The hottest topic with the coldest edge in the mining and resources sector at the moment is mental health.
It is not because it has only just become a problem.
More men and women who work long hard hours in the remote dust, dirt and heat are starting to challenge the notion of “harden up and shut up” when it comes to their mental state of wellbeing and happiness.
With the fly-in, fly-out lifestyle embedded in the Australian mining culture, not everyone can cope with the physical, mental and emotional changes that result from working in a remote location.
More miners are being encouraged to speak to their mates, doctors and health professionals about problems and issues, and to shake off the mentality of suffering in silence, as it can lead to depression and even suicide.

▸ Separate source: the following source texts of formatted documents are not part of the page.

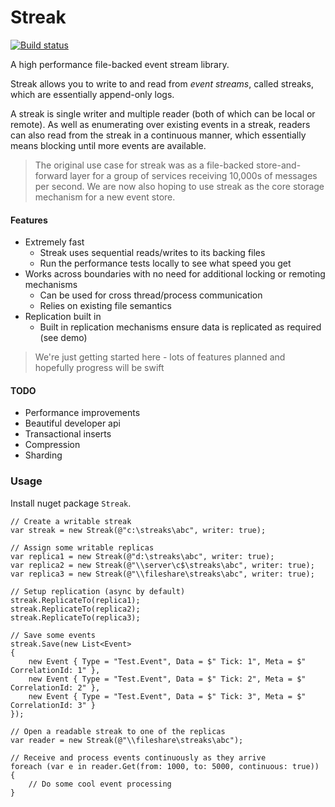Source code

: # Streak

[![Build status](https://ci.appveyor.com/api/projects/status/upradamdnf1deiq3?svg=true)](https://ci.appveyor.com/project/fedjabosnic/streak)

A high performance file-backed event stream library.

Streak allows you to write to and read from *event streams*, called streaks, which are essentially append-only logs.

A streak is single writer and multiple reader (both of which can be local or remote). As well as enumerating over existing events in a streak, readers can also read from the streak in a continuous manner, which essentially means blocking until more events are available.


> The original use case for streak was as a file-backed store-and-forward layer for a group of services receiving 10,000s of messages per second. We are now also hoping to use streak as the core storage mechanism for a new event store.

#### Features

- Extremely fast
  - Streak uses sequential reads/writes to its backing files
  - Run the performance tests locally to see what speed you get
- Works across boundaries with no need for additional locking or remoting mechanisms
  - Can be used for cross thread/process communication
  - Relies on existing file semantics
- Replication built in
  - Built in replication mechanisms ensure data is replicated as required (see demo)

> We're just getting started here - lots of features planned and hopefully progress will be swift


#### TODO

- Performance improvements
- Beautiful developer api
- Transactional inserts
- Compression
- Sharding


### Usage

Install nuget package `Streak`.


```
// Create a writable streak
var streak = new Streak(@"c:\streaks\abc", writer: true);

// Assign some writable replicas
var replica1 = new Streak(@"d:\streaks\abc", writer: true);
var replica2 = new Streak(@"\\server\c$\streaks\abc", writer: true);
var replica3 = new Streak(@"\\fileshare\streaks\abc", writer: true);

// Setup replication (async by default)
streak.ReplicateTo(replica1);
streak.ReplicateTo(replica2);
streak.ReplicateTo(replica3);

// Save some events
streak.Save(new List<Event>
{
    new Event { Type = "Test.Event", Data = $" Tick: 1", Meta = $" CorrelationId: 1" },
    new Event { Type = "Test.Event", Data = $" Tick: 2", Meta = $" CorrelationId: 2" },
    new Event { Type = "Test.Event", Data = $" Tick: 3", Meta = $" CorrelationId: 3" }
});

// Open a readable streak to one of the replicas
var reader = new Streak(@"\\fileshare\streaks\abc");

// Receive and process events continuously as they arrive
foreach (var e in reader.Get(from: 1000, to: 5000, continuous: true))
{
    // Do some cool event processing
}

```
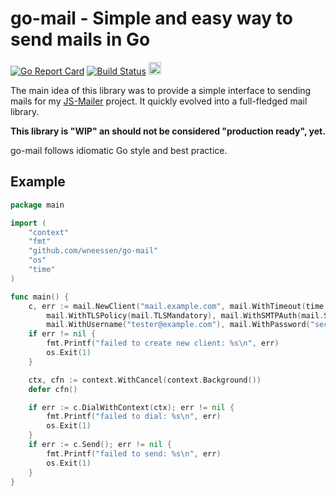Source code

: # go-mail - Simple and easy way to send mails in Go

[![Go Report Card](https://goreportcard.com/badge/github.com/wneessen/go-mail)](https://goreportcard.com/report/github.com/wneessen/go-mail) [![Build Status](https://api.cirrus-ci.com/github/wneessen/go-mail.svg)](https://cirrus-ci.com/github/wneessen/go-mail) <a href="https://ko-fi.com/D1D24V9IX"><img src="https://uploads-ssl.webflow.com/5c14e387dab576fe667689cf/5cbed8a4ae2b88347c06c923_BuyMeACoffee_blue.png" height="20" alt="buy ma a coffee"></a>

The main idea of this library was to provide a simple interface to sending mails for
my [JS-Mailer](https://github.com/wneessen/js-mailer) project. It quickly evolved into a 
full-fledged mail library.

**This library is "WIP" an should not be considered "production ready", yet.**

go-mail follows idiomatic Go style and best practice.

## Example
```go
package main

import (
	"context"
	"fmt"
	"github.com/wneessen/go-mail"
	"os"
	"time"
)

func main() {
	c, err := mail.NewClient("mail.example.com", mail.WithTimeout(time.Millisecond*500),
		mail.WithTLSPolicy(mail.TLSMandatory), mail.WithSMTPAuth(mail.SMTPAuthDigestMD5),
		mail.WithUsername("tester@example.com"), mail.WithPassword("secureP4ssW0rd!"))
	if err != nil {
		fmt.Printf("failed to create new client: %s\n", err)
		os.Exit(1)
	}

	ctx, cfn := context.WithCancel(context.Background())
	defer cfn()

	if err := c.DialWithContext(ctx); err != nil {
		fmt.Printf("failed to dial: %s\n", err)
		os.Exit(1)
	}
	if err := c.Send(); err != nil {
		fmt.Printf("failed to send: %s\n", err)
		os.Exit(1)
    }
}
```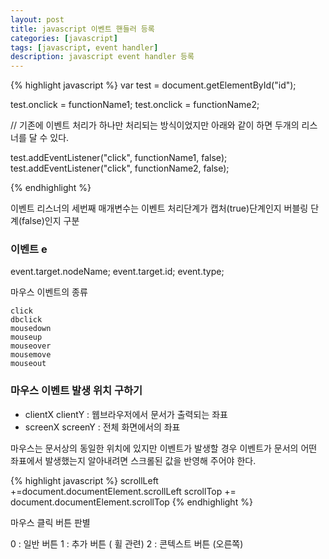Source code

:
 ```yaml
---
layout: post
title: javascript 이벤트 핸들러 등록
categories: [javascript]
tags: [javascript, event handler]
description: javascript event handler 등록
---
```


{% highlight javascript %}
var test = document.getElementById("id");

test.onclick = functionName1;
test.onclick = functionName2;

// 기존에 이벤트 처리가 하나만 처리되는 방식이었지만 아래와 같이 하면 두개의 리스너를 달 수 있다.

test.addEventListener("click", functionName1, false); 
test.addEventListener("click", functionName2, false);

{% endhighlight %}


이벤트 리스너의 세번째 매개변수는 이벤트 처리단계가 캡처(true)단계인지 버블링 단계(false)인지 구분

### 이벤트 e

event.target.nodeName;
event.target.id;
event.type;

마우스 이벤트의 종류

```
click
dbclick
mousedown
mouseup
mouseover
mousemove
mouseout
``` 

### 마우스 이벤트 발생 위치 구하기

* clientX clientY : 웹브라우저에서 문서가 출력되는 좌표
* screenX screenY : 전체 화면에서의 좌표

마우스는 문서상의 동일한 위치에 있지만 이벤트가 발생할 경우 이벤트가 문서의 어떤 좌표에서 발생했는지 알아내려면 스크롤된 값을 반영해 주어야 한다.

{% highlight javascript %}
scrollLeft +=document.documentElement.scrollLeft
scrollTop += document.documentElement.scrollTop
{% endhighlight %}

마우스 클릭 버튼 판별

0 : 일반 버튼
1 : 추가 버튼 ( 휠 관련)
2 : 콘텍스트 버튼 (오른쪽)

“Most people who suicide don’t see a specialist,” Pilbara Mental Health and Drug Service clinical director and consultant psychiatrist David Cutts said.
The Australasian Centre for Rural & Remote Mental Health hosted the Exploration 2 forum at Perth Zoo to address mental health in mining and provide senior mining and resource executives with an opportunity to understand how these issues impact directly on business.
“Australia’s rural and remote environments are characterised by incessant and destabilising change, social isolation, paucity of services, extreme weather events and the sharp end of climate change,” CRRMH chief executive officer Dr Jennifer Bowers told the forum.
“Alcohol, tobacco, drug abuse, depression, anxiety, social isolation and the risk of suicide in rural remote areas often go unaddressed.
“These challenges precipitate low resilience, low self esteem and compromised health. They also affect productivity and profitability, and that’s why we’re here today.”
Bowers said, in business terms, improvements to the health and general wellness of a workforce led to improved morale and productivity, reduced absenteeism and staff turnover, and increased profit.
She added that unfortunately this understanding was often limited to physical health.
“The understanding of mental health in the mining and resources sector, and how it affects productivity and profit is embryonic at best,” Bowers said.
She said stress in the workplace was a major contributor to depression or some forms of mental illness, and that mining and resource workplaces were not always stress-free.
“Some forward-thinking mining companies are realising that incorporating mental health and occupational health and safety policies and practices pays off, in terms of productivity and profit,” Bowers said.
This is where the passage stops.